So the temptation this week is to write “America – what have you done?!,” but while taking some time to reflect upon this news, it`s quite clear what has been done. If fact, we have done exactly the same thing in the UK this past June.
This is a blog post from Rycal Group’s Neil Willis.
During both the Brexit vote and the U.S. election, one side has campaigned for the establishment and one side has campaigned for change. In both cases if you voted for the establishment, you more or less knew what you were getting. A vote for change is truly a step into the unknown.
Both events have also been very largely about national identity and self-interest. In the case of Brexit, it was a question of do we want to be governed by a central European institution that represents the very different interests of all member states, or do we want to move the balance of power back to the UK government in Westminster? In the case of the U.S. election, the primary line for change came down to “Make America Great Again.”

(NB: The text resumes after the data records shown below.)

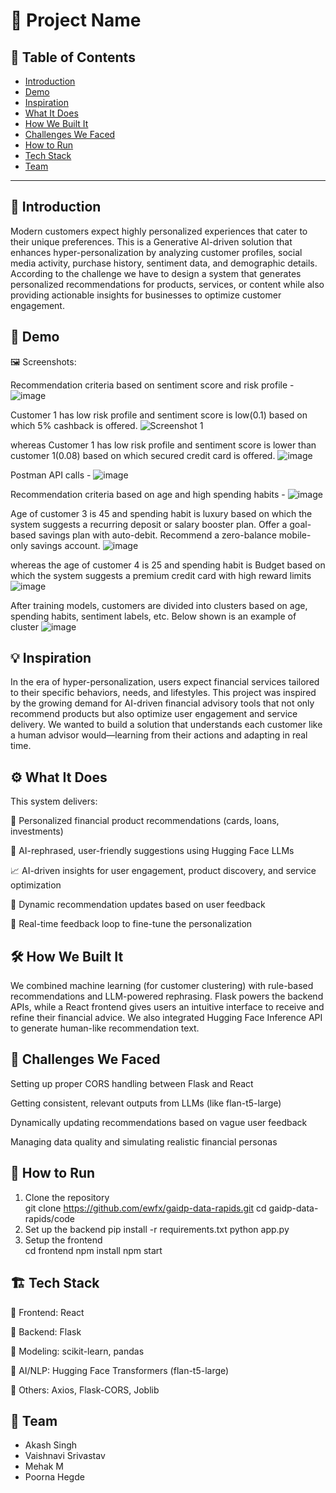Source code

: # 🚀 Project Name

## 📌 Table of Contents
- [Introduction](#introduction)
- [Demo](#demo)
- [Inspiration](#inspiration)
- [What It Does](#what-it-does)
- [How We Built It](#how-we-built-it)
- [Challenges We Faced](#challenges-we-faced)
- [How to Run](#how-to-run)
- [Tech Stack](#tech-stack)
- [Team](#team)

---

## 🎯 Introduction
Modern customers expect highly personalized experiences that cater to their unique preferences. This is a Generative Al-driven solution that enhances hyper-personalization by analyzing customer profiles, social media activity, purchase history, sentiment data, and demographic details. According to the challenge we have to design a system that generates personalized recommendations for products, services, or content while also providing actionable insights for businesses to optimize customer engagement.

## 🎥 Demo
🖼️ Screenshots:

Recommendation criteria based on sentiment score and risk profile - 
![image](https://github.com/user-attachments/assets/6e15ceef-ab43-4555-97c2-300dd1869e17)

Customer 1 has low risk profile and sentiment score is low(0.1) based on which 5% cashback is offered.
![Screenshot 1](https://github.com/user-attachments/assets/b7b7cf9e-5f69-4763-897f-bfa4306fcc4f)

whereas Customer 1 has low risk profile and sentiment score is lower than customer 1(0.08) based on which secured credit card is offered.
![image](https://github.com/user-attachments/assets/98e20bd7-cfcb-44c0-abfa-945a8f9c1bed)

Postman API calls -
![image](https://github.com/user-attachments/assets/508946d8-43a2-4799-afec-2b92b2dd6572)


Recommendation criteria based on age and high spending habits - 
![image](https://github.com/user-attachments/assets/391f0f7f-2fca-4f41-9bbf-29190908ecbb)

Age of customer 3 is 45 and spending habit is luxury based on which the system suggests a recurring deposit or salary booster plan. Offer a goal-based savings plan with auto-debit. Recommend a zero-balance mobile-only savings account.
![image](https://github.com/user-attachments/assets/9439ef35-1164-42b4-b04a-e699101b872b)

whereas the age of customer 4 is 25 and spending habit is Budget based on which the system suggests a premium credit card with high reward limits
![image](https://github.com/user-attachments/assets/c8fea901-8887-4fbe-bda8-2229212e8e35)

After training models, customers are divided into clusters based on age, spending habits, sentiment labels, etc. Below shown is an example of cluster
![image](https://github.com/user-attachments/assets/4447dd7b-a36a-4c56-ab35-bca6dd8a9292)


## 💡 Inspiration
In the era of hyper-personalization, users expect financial services tailored to their specific behaviors, needs, and lifestyles. This project was inspired by the growing demand for AI-driven financial advisory tools that not only recommend products but also optimize user engagement and service delivery. We wanted to build a solution that understands each customer like a human advisor would—learning from their actions and adapting in real time.

## ⚙️ What It Does
This system delivers:

🎯 Personalized financial product recommendations (cards, loans, investments)

🤖 AI-rephrased, user-friendly suggestions using Hugging Face LLMs

📈 AI-driven insights for user engagement, product discovery, and service optimization

🔄 Dynamic recommendation updates based on user feedback

💬 Real-time feedback loop to fine-tune the personalization

## 🛠️ How We Built It
We combined machine learning (for customer clustering) with rule-based recommendations and LLM-powered rephrasing. Flask powers the backend APIs, while a React frontend gives users an intuitive interface to receive and refine their financial advice. We also integrated Hugging Face Inference API to generate human-like recommendation text.

## 🚧 Challenges We Faced
Setting up proper CORS handling between Flask and React

Getting consistent, relevant outputs from LLMs (like flan-t5-large)

Dynamically updating recommendations based on vague user feedback

Managing data quality and simulating realistic financial personas

## 🏃 How to Run
1. Clone the repository  
   git clone https://github.com/ewfx/gaidp-data-rapids.git
   cd gaidp-data-rapids/code
2. Set up the backend 
   pip install -r requirements.txt
   python app.py
3. Setup the frontend  
   cd frontend
   npm install
   npm start

## 🏗️ Tech Stack
🔹 Frontend: React

🔹 Backend: Flask

🔹 Modeling: scikit-learn, pandas

🔹 AI/NLP: Hugging Face Transformers (flan-t5-large)

🔹 Others: Axios, Flask-CORS, Joblib

## 👥 Team
- Akash Singh
- Vaishnavi Srivastav
- Mehak M
- Poorna Hegde
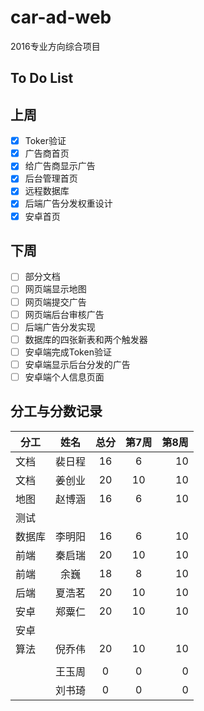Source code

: # car-ad-web

2016专业方向综合项目

## To Do List

## 上周
- [x] Toker验证
- [x] 广告商首页
- [x] 给广告商显示广告
- [x] 后台管理首页
- [x] 远程数据库
- [x] 后端广告分发权重设计
- [x] 安卓首页

## 下周
- [ ] 部分文档
- [ ] 网页端显示地图
- [ ] 网页端提交广告 
- [ ] 网页端后台审核广告
- [ ] 后端广告分发实现 
- [ ] 数据库的四张新表和两个触发器
- [ ] 安卓端完成Token验证
- [ ] 安卓端显示后台分发的广告
- [ ] 安卓端个人信息页面

## 分工与分数记录

|分工  |姓名  |总分  |第7周  |第8周 |
|------|:----:|:----:|:----:|----:|
|文档  |裴日程 |16    |6     |10   | 
|文档  |姜创业 |20    |10    |10   | 
|地图  |赵博涵 |16    |6     |10   | 
|测试  |       |      |     |     | 
|数据库|李明阳 |16    |6     |10   | 
|前端  |秦启瑞 |20    |10    |10   | 
|前端  |余巍   |18     |8    |10   | 
|后端  |夏浩茗 |20    |10    |10   | 
|安卓  |郑粟仁 |20    |10    |10   | 
|安卓  |      |      |      |      | 
|算法  |倪乔伟 |20   |10     |10   | 
|      |      |     |       |     | 
|      |王玉周 |0    |0     |0    | 
|      |刘书琦 |0    |0     |0    | 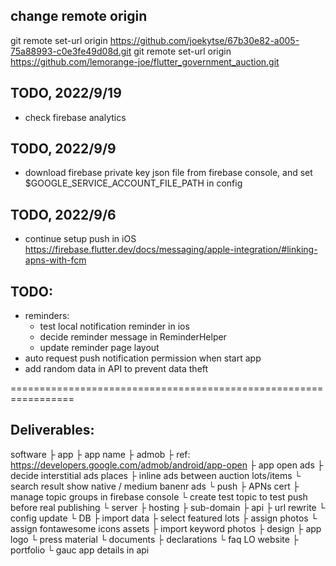 ## change remote origin
git remote set-url origin https://github.com/joekytse/67b30e82-a005-75a88993-c0e3fe49d08d.git
git remote set-url origin https://github.com/lemorange-joe/flutter_government_auction.git

## TODO, 2022/9/19
- check firebase analytics
## TODO, 2022/9/9
- download firebase private key json file from firebase console, and set $GOOGLE_SERVICE_ACCOUNT_FILE_PATH in config
## TODO, 2022/9/6
- continue setup push in iOS
https://firebase.flutter.dev/docs/messaging/apple-integration/#linking-apns-with-fcm


## TODO:
- reminders:
  - test local notification reminder in ios
  - decide reminder message in ReminderHelper
  - update reminder page layout
- auto request push notification permission when start app
- add random data in API to prevent data theft

=================================================================

## Deliverables:
software
├ app
  ├ app name
  ├ admob
    ├ ref: https://developers.google.com/admob/android/app-open
    ├ app open ads
    ├ decide interstitial ads places
    ├ inline ads between auction lots/items
    └ search result show native / medium banenr ads
  └ push
    ├ APNs cert
    ├ manage topic groups in firebase console
    └ create test topic to test push before real publishing
└ server
  ├ hosting
  ├ sub-domain
  ├ api
    ├ url rewrite
    └ config update
  └ DB
    ├ import data
    ├ select featured lots
    ├ assign photos
    └ assign fontawesome icons
assets
├ import keyword photos
├ design
  ├ app logo
  └ press material
└ documents
  ├ declarations
  └ faq
LO website
├ portfolio
└ gauc app details in api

The results of both votes clearly show that the deciding side of the voting population want change from the current political establishment. In fact, I suspect that even larger figures would vote for change, given that I believe many that voted for the status quo did so out of fear and resistance to change rather than approval for the current system.
It also shows that the established political elite are wildly out of touch with the electorate that they claim to represent. In the UK, the biggest frustration is that the government has put us into this position without any clear idea of what happens after the “Out” vote. In the U.S., the Democratic party could not have found a candidate that was any more clearly associated with the established political elite. They had a clear choice to field their own democratic candidate that represented change in Bernie Sanders, and they cast him aside.
Time for a confession – I voted for “Out” in the UK. Why? Not because I am anti-immigration or anti-free movement, but because I still think that individual countries should manage and represent their own interests. I don`t want to be part of a Federal States of Europe. I love the diversity of individual countries and cultures, and with the ongoing march of globalization this becomes ever more watered down.
An example of this is in the news this week, as McDonalds is suing the city of Florence for 18M euros because the city has declined to allow one of the fast-food chain restaurants in one of their historic Plazas. In some bizarre way, this seems extremely relevant to both of the recent votes. Surely Florence should be allowed to decide to say no to a fast food chain “spoiling” the atmosphere of the historic city without fear of being sued?
So, what does the future bring for President-elect Donald J. Trump? The answer to this is the same as to the question of what the UK looks like post-Brexit - that no one knows because both campaigns offered the prospect of change without offering defined solutions.
What we do know is that historically American President Elects have a good track record of introducing the main policies they were elected on. President Obama managed to introduce 70% of his own campaign promises. Given that Trump campaigned on The Wall, immigrant deportation, tax reforms, restricting trade for American jobs, and standing for forgotten Americans, it seems certain that major changes are on the horizon.
After a barely believable campaign where Trump blamed failures on everyone but himself, he now has nowhere to hide. Republicans will control all aspects of American politics, so he will have no excuses for not carrying out his proposed changes.
What does this result mean for everyday Americans, and indeed the rest of the World? Who knows.
As the traditional Chinese curse says – “May you live in interesting times!”